An Interwar Feminist

By Mary Kinnear
Categories: Women’s Studies
Publisher: McGill-Queen's University Press
Hardcover : 9780773508576, 232 pages, July 1991
Ebook (PDF) : 9780773563063, 232 pages, July 1991

Description

McWilliams began her career in public life when she arrived in Winnipeg at the age of thirty-five. A graduate in Political Science from the University of Toronto, she had a vision of women university graduates as "pilgrims of peace abroad and pilgrims of understanding at home." During her years in Winnipeg she became the first president of the Canadian Federation of University Women, wrote a number of books on history and politics, served as a city councillor during the Depression, and in 1943 chaired the subcommittee on Postwar Problems for Women for the federal government's committee on Reconstruction. For more than thirty years she held regular "current events" classes, providing education in politics for women. Central to Kinnear's study is a definition of feminism with three core components: women are equal to men and ought not to be treated as inferior; the condition of women is socially constructed and can be altered by human choice; and women experience a consciousness of identification with other women as a social group. Any definition of feminism is bound to be contentious but one is necessary, Kinnear maintains, if comparisons are to be made over time and across cultures. Kinnear also discusses the notion of class and its relationship to gender and ethnicity in the interwar period.
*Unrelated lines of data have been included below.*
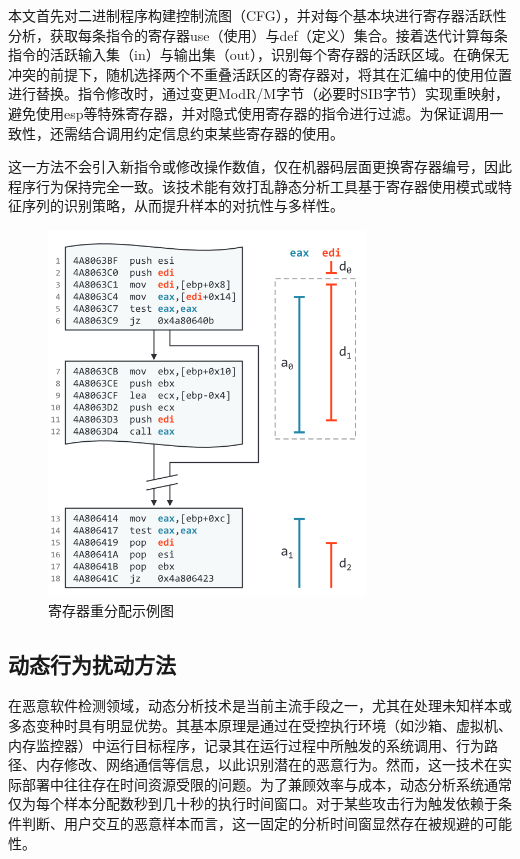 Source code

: 本文首先对二进制程序构建控制流图（CFG），并对每个基本块进行寄存器活跃性分析，获取每条指令的寄存器use（使用）与def（定义）集合。接着迭代计算每条指令的活跃输入集（in）与输出集（out），识别每个寄存器的活跃区域。在确保无冲突的前提下，随机选择两个不重叠活跃区的寄存器对，将其在汇编中的使用位置进行替换。指令修改时，通过变更ModR/M字节（必要时SIB字节）实现重映射，避免使用esp等特殊寄存器，并对隐式使用寄存器的指令进行过滤。为保证调用一致性，还需结合调用约定信息约束某些寄存器的使用。

这一方法不会引入新指令或修改操作数值，仅在机器码层面更换寄存器编号，因此程序行为保持完全一致。该技术能有效打乱静态分析工具基于寄存器使用模式或特征序列的识别策略，从而提升样本的对抗性与多样性。

\begin{figure}[hbt]
	\centering
	\includegraphics[width=0.75\textwidth]{figures/4.6}
	\caption{寄存器重分配示例图}\label{fig:4.6}
\end{figure}

\subsection{动态行为扰动方法}

在恶意软件检测领域，动态分析技术是当前主流手段之一，尤其在处理未知样本或多态变种时具有明显优势。其基本原理是通过在受控执行环境（如沙箱、虚拟机、内存监控器）中运行目标程序，记录其在运行过程中所触发的系统调用、行为路径、内存修改、网络通信等信息，以此识别潜在的恶意行为。然而，这一技术在实际部署中往往存在时间资源受限的问题。为了兼顾效率与成本，动态分析系统通常仅为每个样本分配数秒到几十秒的执行时间窗口。对于某些攻击行为触发依赖于条件判断、用户交互的恶意样本而言，这一固定的分析时间窗显然存在被规避的可能性。

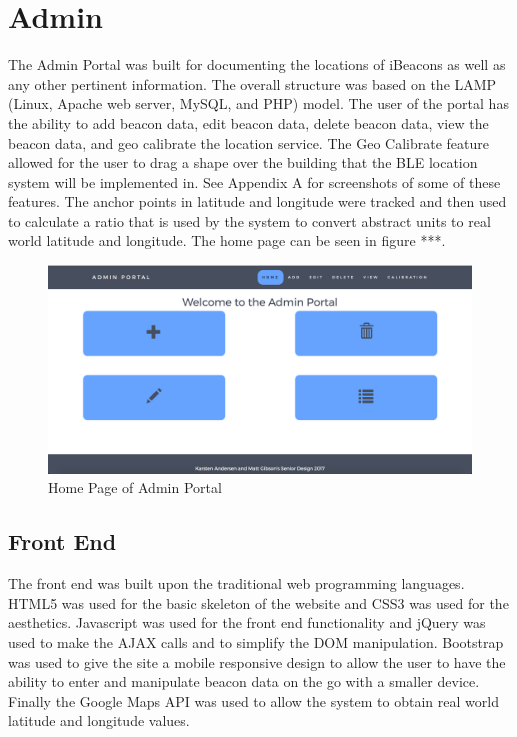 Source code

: \section{Admin}
The Admin Portal was built for documenting the locations of iBeacons as well as any other pertinent information. The overall
structure was based on the LAMP (Linux, Apache web server, MySQL, and PHP) model. The user of the portal has the ability to add beacon data, edit beacon data,
delete beacon data, view the beacon data, and geo calibrate the location service. The Geo Calibrate feature allowed for the
user to drag a shape over the building that the BLE location system will be implemented in. See Appendix A for screenshots of some of these features. The anchor points in latitude
and longitude were tracked and then used to calculate a ratio that is used by the system to convert abstract units to
real world latitude and longitude. The home page can be seen in figure ***.

\begin{figure}
\includegraphics[width=1\textwidth]{images/homeAdmin.png}
\caption{Home Page of Admin Portal}
\end{figure}

\subsection{Front End}
The front end was built upon the traditional web programming languages. HTML5 was used for the basic skeleton of the website
and CSS3 was used for the aesthetics. Javascript was used for the front end functionality and jQuery was used to make the AJAX calls
and to simplify the DOM manipulation. Bootstrap was used to give the site a mobile responsive design to allow the user to have the ability
to enter and manipulate beacon data on the go with a smaller device. Finally the Google Maps API was used to allow the system to obtain
real world latitude and longitude values.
Margaret McWilliams is being published during the seventy-fifth anniversary of the enfranchisement of women in Manitoba, Saskatchewan, and Alberta, the first provinces to do so. Margaret McWilliams, the woman, was an exemplary model of women in post-suffrage public life.

Reviews

"a thoroughly documented study based on a wide variety of sources ... Most of Canadian women's history does not treat individual subjects. Kinnear's book will provide a focus on an individual while raising general questions, and will increase our knowledge of interwar women's history." Linda Kealey, Department of History, Memorial University of Newfoundland. "For reasons not limited to feminist interests, the telling of McWilliams' life is a contribution to Canadian scholarship and cultural understanding. Kinnear's argument and conclusions are professional, mature, and empathetic. Her writing style appears to be effortless. The diligence of her research together with the quality of her study suggest a work of some duration. I see this work serving as a model for similar studies." John Foster, Department of History, University of Alberta.